For its part, Moscow seeks to turn the tense situation into an opportunity to confirm and strengthen Russia’s control over the monitoring and negotiating mechanisms. It asserts that Georgia and South Ossetia are parties to a conflict, and Moscow the arbiter; it treats Georgia and South Ossetia as coequal parties; it refers all issues to the Russian-controlled Joint Control Commission (JCC), and insists on maintaining the JCC in its present form as the sole conflict-management mechanism. The JCC includes Georgia, South Ossetia, Russia, Russia’s North Ossetia, and the OSCE — a format constructed by Moscow to isolate Georgia, ensure multiple representation of Russia, and exclude any direct Western role.
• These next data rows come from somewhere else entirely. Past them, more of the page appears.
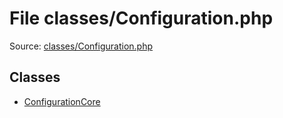 File classes/Configuration.php
=========

Source: [classes/Configuration.php](https://github.com/PrestaShop/PrestaShop/blob/1.6.0.14/classes/Configuration.php)


Classes
-------

* [ConfigurationCore](class.ConfigurationCore.md)

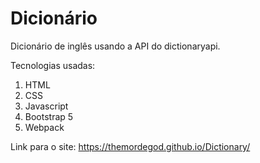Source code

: # Dicionário

Dicionário de inglês usando a API do dictionaryapi.

Tecnologias usadas: 
1. HTML
2. CSS
3. Javascript
4. Bootstrap 5
5. Webpack

Link para o site: https://themordegod.github.io/Dictionary/
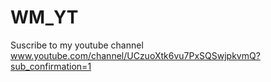 # WM_YT
Suscribe to my youtube channel www.youtube.com/channel/UCzuoXtk6vu7PxSQSwjpkvmQ?sub_confirmation=1
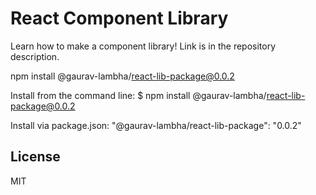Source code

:# React Component Library

Learn how to make a component library!  Link is in the repository description.

npm install @gaurav-lambha/react-lib-package@0.0.2

Install from the command line:
$ npm install @gaurav-lambha/react-lib-package@0.0.2

Install via package.json:
"@gaurav-lambha/react-lib-package": "0.0.2"

License
----
MIT
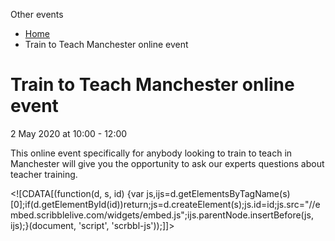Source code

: Other events

*   [Home](/)
*   Train to Teach Manchester online event

Train to Teach Manchester online event
======================================

2 May 2020 at 10:00 - 12:00

This online event specifically for anybody looking to train to teach in Manchester will give you the opportunity to ask our experts questions about teacher training. 

<!\[CDATA\[(function(d, s, id) {var js,ijs=d.getElementsByTagName(s)\[0\];if(d.getElementById(id))return;js=d.createElement(s);js.id=id;js.src="//embed.scribblelive.com/widgets/embed.js";ijs.parentNode.insertBefore(js, ijs);}(document, 'script', 'scrbbl-js'));\]\]>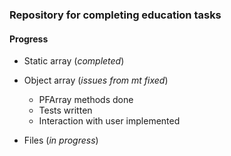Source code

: ### Repository for completing education tasks

#### Progress

- Static array (_completed_)

- Object array (_issues from mt fixed_)
    - PFArray methods done
    - Tests written
    - Interaction with user implemented

- Files (_in progress_)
Moscow realizes that Georgia’s initiatives may halt and reverse Russia’s creeping annexation of South Ossetia. Putin had authorized the policy of de facto annexation of Abkhazia and South Ossetia by conferring Russian citizenship on local residents en masse and erasing the Russia-Georgia border in the Abkhaz and South Ossetian sectors. Such moves, unthinkable on the part of any state in the contemporary international system, were nevertheless tolerated without murmur by the United Nations, the OSCE, and other international organizations, and went unchallenged by Georgia’s partner countries in the West. The same countries can now signal their support to Georgia’s peaceful efforts to undo those quasi-annexations.